ASSIGNMENT> All that should be output is the block of lines below from the line with "Twig Technologies Used" to the line with "## Introducción inspiradora", both included, exactly as written.

Source texts of formatted documents
⟨
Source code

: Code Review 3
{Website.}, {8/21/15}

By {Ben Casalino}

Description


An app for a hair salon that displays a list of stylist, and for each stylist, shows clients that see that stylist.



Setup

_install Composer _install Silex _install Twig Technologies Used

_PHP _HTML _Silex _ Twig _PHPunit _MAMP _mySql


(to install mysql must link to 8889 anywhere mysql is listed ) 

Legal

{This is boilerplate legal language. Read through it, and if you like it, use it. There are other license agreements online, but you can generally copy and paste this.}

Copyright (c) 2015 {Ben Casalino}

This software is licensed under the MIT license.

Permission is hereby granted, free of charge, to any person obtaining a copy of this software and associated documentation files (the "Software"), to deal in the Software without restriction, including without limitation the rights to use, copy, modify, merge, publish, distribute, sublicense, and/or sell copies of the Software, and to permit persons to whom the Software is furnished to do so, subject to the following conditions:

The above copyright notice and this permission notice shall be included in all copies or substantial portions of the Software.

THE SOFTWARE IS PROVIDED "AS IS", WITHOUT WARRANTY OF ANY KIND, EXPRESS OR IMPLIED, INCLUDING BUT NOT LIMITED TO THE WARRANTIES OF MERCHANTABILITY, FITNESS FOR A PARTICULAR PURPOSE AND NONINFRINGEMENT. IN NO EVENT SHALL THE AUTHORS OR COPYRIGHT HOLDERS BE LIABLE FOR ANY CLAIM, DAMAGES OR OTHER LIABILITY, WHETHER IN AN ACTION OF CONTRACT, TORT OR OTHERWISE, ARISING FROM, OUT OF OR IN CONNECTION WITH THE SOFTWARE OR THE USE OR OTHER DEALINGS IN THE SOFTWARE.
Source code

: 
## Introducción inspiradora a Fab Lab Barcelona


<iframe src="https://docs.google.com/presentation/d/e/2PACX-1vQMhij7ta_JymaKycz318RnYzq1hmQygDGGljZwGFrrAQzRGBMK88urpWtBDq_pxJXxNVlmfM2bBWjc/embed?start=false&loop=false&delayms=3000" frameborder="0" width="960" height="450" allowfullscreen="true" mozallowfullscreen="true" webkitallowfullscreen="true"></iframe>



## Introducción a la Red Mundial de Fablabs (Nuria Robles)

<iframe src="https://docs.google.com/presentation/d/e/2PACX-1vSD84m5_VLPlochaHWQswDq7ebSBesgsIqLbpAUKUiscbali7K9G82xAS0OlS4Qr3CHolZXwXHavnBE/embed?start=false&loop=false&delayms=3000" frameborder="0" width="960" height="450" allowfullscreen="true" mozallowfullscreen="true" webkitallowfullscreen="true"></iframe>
⟩
TASK ANSWER>
_install Composer _install Silex _install Twig Technologies Used

_PHP _HTML _Silex _ Twig _PHPunit _MAMP _mySql


(to install mysql must link to 8889 anywhere mysql is listed ) 

Legal

{This is boilerplate legal language. Read through it, and if you like it, use it. There are other license agreements online, but you can generally copy and paste this.}

Copyright (c) 2015 {Ben Casalino}

This software is licensed under the MIT license.

Permission is hereby granted, free of charge, to any person obtaining a copy of this software and associated documentation files (the "Software"), to deal in the Software without restriction, including without limitation the rights to use, copy, modify, merge, publish, distribute, sublicense, and/or sell copies of the Software, and to permit persons to whom the Software is furnished to do so, subject to the following conditions:

The above copyright notice and this permission notice shall be included in all copies or substantial portions of the Software.

THE SOFTWARE IS PROVIDED "AS IS", WITHOUT WARRANTY OF ANY KIND, EXPRESS OR IMPLIED, INCLUDING BUT NOT LIMITED TO THE WARRANTIES OF MERCHANTABILITY, FITNESS FOR A PARTICULAR PURPOSE AND NONINFRINGEMENT. IN NO EVENT SHALL THE AUTHORS OR COPYRIGHT HOLDERS BE LIABLE FOR ANY CLAIM, DAMAGES OR OTHER LIABILITY, WHETHER IN AN ACTION OF CONTRACT, TORT OR OTHERWISE, ARISING FROM, OUT OF OR IN CONNECTION WITH THE SOFTWARE OR THE USE OR OTHER DEALINGS IN THE SOFTWARE.
Source code

: 
## Introducción inspiradora a Fab Lab Barcelona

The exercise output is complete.